Reputation: 2459
I crawled list of movies and stored them in my database. Everything works fine for movies which contain only English characters but the problem is that some of movie names that contain non English characters cannot be displayed correctly. For example, the Italian movie "Il più crudele dei giorni" is stored as "Il pi& ugrave; crudele dei giorni".

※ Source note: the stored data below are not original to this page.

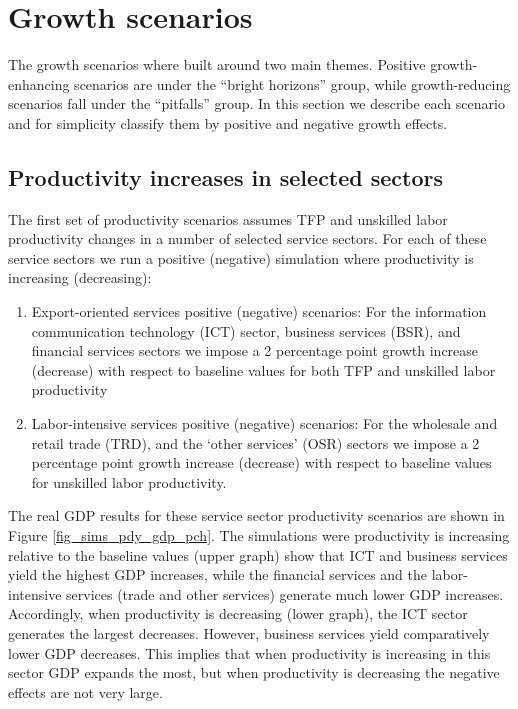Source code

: \documentclass[11pt,english]{article}
\begin{document}

\section{Growth scenarios}

The growth scenarios where built around two main themes. Positive growth-enhancing scenarios are under the ``bright horizons'' group, while growth-reducing scenarios fall under the ``pitfalls'' group. In this section we describe each scenario and for simplicity classify them by positive and negative growth effects.

\subsection{Productivity increases in selected sectors}


The first set of productivity scenarios assumes TFP and unskilled labor productivity changes in a number of selected service sectors.  For each of these service sectors we run a positive (negative) simulation where productivity is increasing (decreasing): 
\begin{enumerate}
	\item Export-oriented services positive (negative) scenarios: For the information communication technology (ICT) sector, business services (BSR), and financial services sectors we impose a 2 percentage point growth increase (decrease) with respect to baseline values for both TFP and unskilled labor productivity
	\item Labor-intensive services positive (negative) scenarios: For the wholesale and retail trade (TRD), and the `other services' (OSR) sectors we impose a 2 percentage point growth increase (decrease) with respect to baseline values for unskilled labor productivity.
\end{enumerate}

The real GDP results for these service sector productivity scenarios are shown in Figure \ref{fig_sims_pdy_gdp_pch}. The simulations were productivity is increasing relative to the baseline values (upper graph) show that ICT and business services yield the highest GDP increases, while the financial services and the labor-intensive services (trade and other services) generate much lower GDP increases. Accordingly, when productivity is decreasing (lower graph), the ICT sector generates the largest decreases. However, business services yield comparatively lower GDP decreases. This implies that when productivity is increasing in this sector GDP expands the most, but when productivity is decreasing the negative effects are not very large. 
\end{document}
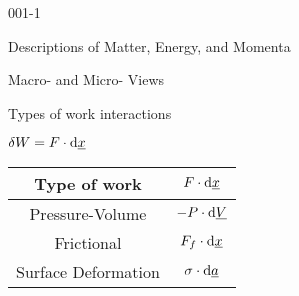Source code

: \begin{mitframe}{001-1} %
	

	\begin{listone}
		\item Descriptions of Matter, Energy, and Momenta
		\item Macro- and Micro- Views
	\end{listone}

	{
	\centering 

	Types of work interactions

	$\delta\work = \force \cdot \mathrm{d}\gendisp$
        
        
        
                
	\begin{longtable}{ | c | c | } \hline       
	           
		Type of work & $\force \cdot \mathrm{d}\gendisp$ \\ \hline
	            
		Pressure-Volume & $-\p \cdot \mathrm{d}\uline{\vol}$ \\ \hline            
	            
		Frictional & $\fricforce \cdot \mathrm{d}\gendisp$ \\ \hline
            	           
		Surface Deformation & $\surftens \cdot \mathrm{d}\totalsa$ \\ \hline            
     

\end{longtable}}
\end{mitframe}
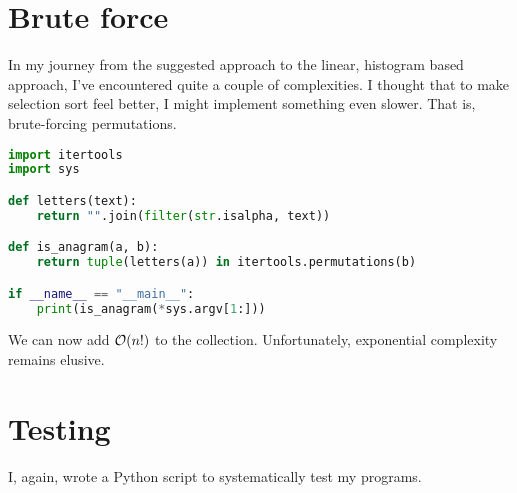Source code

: \documentclass[fleqn,a4paper,11pt]{article}
\begin{document}
    \section{Brute force}

    In my journey from the suggested approach to the linear, histogram based
    approach, I've encountered quite a couple of complexities. I thought that to
    make selection sort feel better, I might implement something even slower.
    That is, brute-forcing permutations.

\begin{lstlisting}[language=Python, caption=Brute force]
import itertools
import sys

def letters(text):
    return "".join(filter(str.isalpha, text))

def is_anagram(a, b):
    return tuple(letters(a)) in itertools.permutations(b)

if __name__ == "__main__":
    print(is_anagram(*sys.argv[1:]))
\end{lstlisting}

    We can now add \(\operatorname{\mathcal O}(n!)\) to the collection. Unfortunately, exponential
    complexity remains elusive.

    \section{Testing}

    I, again, wrote a Python script to systematically test my programs.
\end{document}
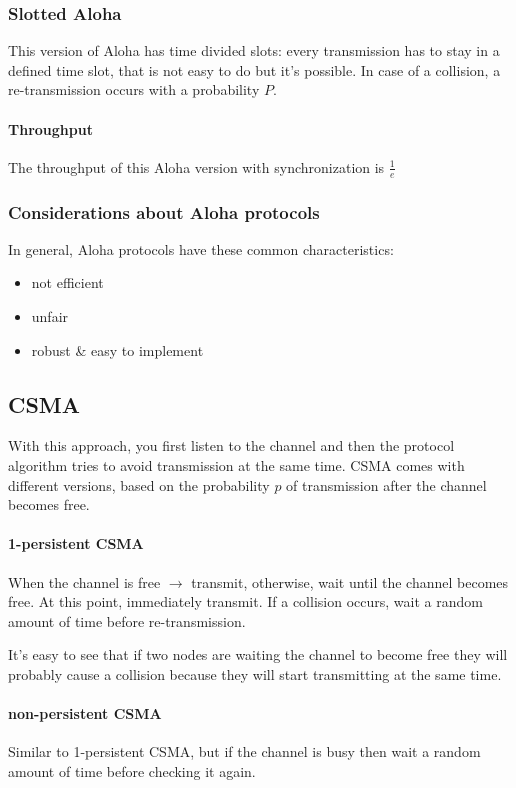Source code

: \subsubsection{Slotted Aloha}

This version of Aloha has time divided slots: every transmission has to stay in
a defined time slot, that is not easy to do but it's possible. In case of a
collision, a re-transmission occurs with a probability $P$.

\paragraph*{Throughput} The throughput of this Aloha version with
synchronization is $\frac{1}{e}$

\subsubsection{Considerations about Aloha protocols}

In general, Aloha protocols have these common characteristics:
\begin{itemize}
\item not efficient
\item unfair
\item robust \& easy to implement
\end{itemize}

\subsection{CSMA}

With this approach, you first listen to the channel and then the protocol
algorithm tries to avoid transmission at the same time. CSMA comes with
different versions, based on the probability $p$ of transmission after the
channel becomes free.

\paragraph*{1-persistent CSMA} When the channel is free $\to$ transmit,
otherwise, wait until the channel becomes free. At this point, immediately
transmit. If a collision occurs, wait a random amount of time before
re-transmission.

It's easy to see that if two nodes are waiting the channel to become free they
will probably cause a collision because they will start transmitting at the
same time.

\paragraph*{non-persistent CSMA} Similar to 1-persistent CSMA, but if the
channel is busy then wait a random amount of time before checking it again.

Could someone kindly let me know if there is any solution? (I know that I can set the language for the crawler, I already crawled movie titles in Italian as well, but when I want to crawl English titles, there are still some movies in Imdb which has non English characters)
EDIT: Here is my code:
String baseUrl = "http://www.imdb.com/search/title?at=0&count=250&sort=num_votes,desc&start="+start+"&title_type=feature&view=simple";
label1: try {
org.jsoup.Connection con = Jsoup.connect(baseUrl).userAgent("Mozilla/5.0 (X11; Linux x86_64) AppleWebKit/535.21 (KHTML, like Gecko) Chrome/19.0.1042.0 Safari/535.21").header("Accept-Language", "en");
con.timeout(30000).ignoreHttpErrors(true).followRedirects(true);
Response resp = con.execute();
Document doc = null;
if (resp.statusCode() == 200) {
doc = con.get();
Elements myElements = doc.getElementsByClass("results").first().getElementsByTag("table");
Elements trs = myElements.select(":not(thead) tr");
for (int i = 0; i < trs.size(); i++) {
Element tr = trs.get(i);
Elements tds = tr.select("td");
for (int j = 3; j < tds.size(); j++) {
Elements links = tds.select("a[href]");
String titleId = links.attr("href");
String movietitle = links.html();
//I ADDED YOUR CODE HERE
Charset c = Charset.forName("UTF-16BE");
ByteBuffer b = c.encode(movietitle);
for (int m = 0; b.hasRemaining(); m++) {
int charValue = (b.get()) & 0xff;
System.out.print((char) charValue);
}
// try{
// String query = "INSERT into test (movieName,ImdbId)" + "VALUES (?,?)";
// PreparedStatement preparedStmt = conn.prepareStatement(query);
// preparedStmt.setString (1, movietitle);
// preparedStmt.setString (2, titleId );
// }catch (Exception e)
// {
// e.printStackTrace();
// }
Thanks,
Upvotes: 1
Views: 140
Reputation: 2404
Here, I copy pasted the string shared in the question and tried
public class Test {
public static void main (String...a) throws Exception {
String s = "Il più crudele dei giorni";
Charset c = Charset.forName("UTF-16BE");
ByteBuffer b = c.encode(s);
for (int i = 0; b.hasRemaining(); i++) {
int charValue = (b.get()) & 0xff;
System.out.print((char) charValue);
}
}
}
This prints the s
as it is on the console. I assume that you already have part of code which writes to a file. You can try integrating the above code if it works for you.
Upvotes: 1